══ DATA FOR THIS EXERCISE ══

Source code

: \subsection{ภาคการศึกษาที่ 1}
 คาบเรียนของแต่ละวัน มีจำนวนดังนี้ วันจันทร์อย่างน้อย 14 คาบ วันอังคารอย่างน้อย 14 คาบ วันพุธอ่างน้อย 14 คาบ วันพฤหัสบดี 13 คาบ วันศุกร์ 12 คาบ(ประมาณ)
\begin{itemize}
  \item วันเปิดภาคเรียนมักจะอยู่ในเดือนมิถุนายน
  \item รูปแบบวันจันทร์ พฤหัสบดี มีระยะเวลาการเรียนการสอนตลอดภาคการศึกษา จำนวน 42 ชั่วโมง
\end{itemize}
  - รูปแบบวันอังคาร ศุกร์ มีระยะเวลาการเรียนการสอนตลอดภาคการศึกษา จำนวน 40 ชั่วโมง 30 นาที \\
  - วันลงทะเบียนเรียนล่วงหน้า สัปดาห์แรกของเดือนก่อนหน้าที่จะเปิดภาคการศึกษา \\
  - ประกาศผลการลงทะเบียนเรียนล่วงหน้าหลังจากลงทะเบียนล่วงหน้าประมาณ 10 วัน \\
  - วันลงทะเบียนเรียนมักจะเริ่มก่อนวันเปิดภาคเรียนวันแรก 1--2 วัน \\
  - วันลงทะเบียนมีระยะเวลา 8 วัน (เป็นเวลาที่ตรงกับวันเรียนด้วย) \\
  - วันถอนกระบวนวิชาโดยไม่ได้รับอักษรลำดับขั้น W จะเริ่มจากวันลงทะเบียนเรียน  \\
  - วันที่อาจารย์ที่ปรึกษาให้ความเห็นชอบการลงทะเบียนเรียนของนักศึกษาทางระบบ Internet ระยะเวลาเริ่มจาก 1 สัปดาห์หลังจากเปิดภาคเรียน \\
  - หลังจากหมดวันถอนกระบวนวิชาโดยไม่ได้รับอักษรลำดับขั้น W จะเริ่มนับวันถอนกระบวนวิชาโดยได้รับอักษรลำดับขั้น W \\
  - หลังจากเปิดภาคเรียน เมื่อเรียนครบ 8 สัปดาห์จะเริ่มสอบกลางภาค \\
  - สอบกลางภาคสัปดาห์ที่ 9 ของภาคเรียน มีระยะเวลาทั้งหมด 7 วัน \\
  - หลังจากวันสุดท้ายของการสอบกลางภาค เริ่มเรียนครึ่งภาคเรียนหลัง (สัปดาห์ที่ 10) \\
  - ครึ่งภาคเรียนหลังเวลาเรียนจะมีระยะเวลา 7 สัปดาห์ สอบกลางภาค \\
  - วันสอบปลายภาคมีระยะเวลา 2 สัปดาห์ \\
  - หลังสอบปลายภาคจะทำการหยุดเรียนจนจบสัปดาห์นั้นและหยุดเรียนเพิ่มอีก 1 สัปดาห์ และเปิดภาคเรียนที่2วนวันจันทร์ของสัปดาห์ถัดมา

═══

● **EXERCISE AIM**
Output the listing above word for word.

● **EXERCISE RESPONSE**
Source code

: \subsection{ภาคการศึกษาที่ 1}
 คาบเรียนของแต่ละวัน มีจำนวนดังนี้ วันจันทร์อย่างน้อย 14 คาบ วันอังคารอย่างน้อย 14 คาบ วันพุธอ่างน้อย 14 คาบ วันพฤหัสบดี 13 คาบ วันศุกร์ 12 คาบ(ประมาณ)
\begin{itemize}
  \item วันเปิดภาคเรียนมักจะอยู่ในเดือนมิถุนายน
  \item รูปแบบวันจันทร์ พฤหัสบดี มีระยะเวลาการเรียนการสอนตลอดภาคการศึกษา จำนวน 42 ชั่วโมง
\end{itemize}
  - รูปแบบวันอังคาร ศุกร์ มีระยะเวลาการเรียนการสอนตลอดภาคการศึกษา จำนวน 40 ชั่วโมง 30 นาที \\
  - วันลงทะเบียนเรียนล่วงหน้า สัปดาห์แรกของเดือนก่อนหน้าที่จะเปิดภาคการศึกษา \\
  - ประกาศผลการลงทะเบียนเรียนล่วงหน้าหลังจากลงทะเบียนล่วงหน้าประมาณ 10 วัน \\
  - วันลงทะเบียนเรียนมักจะเริ่มก่อนวันเปิดภาคเรียนวันแรก 1--2 วัน \\
  - วันลงทะเบียนมีระยะเวลา 8 วัน (เป็นเวลาที่ตรงกับวันเรียนด้วย) \\
  - วันถอนกระบวนวิชาโดยไม่ได้รับอักษรลำดับขั้น W จะเริ่มจากวันลงทะเบียนเรียน  \\
  - วันที่อาจารย์ที่ปรึกษาให้ความเห็นชอบการลงทะเบียนเรียนของนักศึกษาทางระบบ Internet ระยะเวลาเริ่มจาก 1 สัปดาห์หลังจากเปิดภาคเรียน \\
  - หลังจากหมดวันถอนกระบวนวิชาโดยไม่ได้รับอักษรลำดับขั้น W จะเริ่มนับวันถอนกระบวนวิชาโดยได้รับอักษรลำดับขั้น W \\
  - หลังจากเปิดภาคเรียน เมื่อเรียนครบ 8 สัปดาห์จะเริ่มสอบกลางภาค \\
  - สอบกลางภาคสัปดาห์ที่ 9 ของภาคเรียน มีระยะเวลาทั้งหมด 7 วัน \\
  - หลังจากวันสุดท้ายของการสอบกลางภาค เริ่มเรียนครึ่งภาคเรียนหลัง (สัปดาห์ที่ 10) \\
  - ครึ่งภาคเรียนหลังเวลาเรียนจะมีระยะเวลา 7 สัปดาห์ สอบกลางภาค \\
  - วันสอบปลายภาคมีระยะเวลา 2 สัปดาห์ \\
  - หลังสอบปลายภาคจะทำการหยุดเรียนจนจบสัปดาห์นั้นและหยุดเรียนเพิ่มอีก 1 สัปดาห์ และเปิดภาคเรียนที่2วนวันจันทร์ของสัปดาห์ถัดมา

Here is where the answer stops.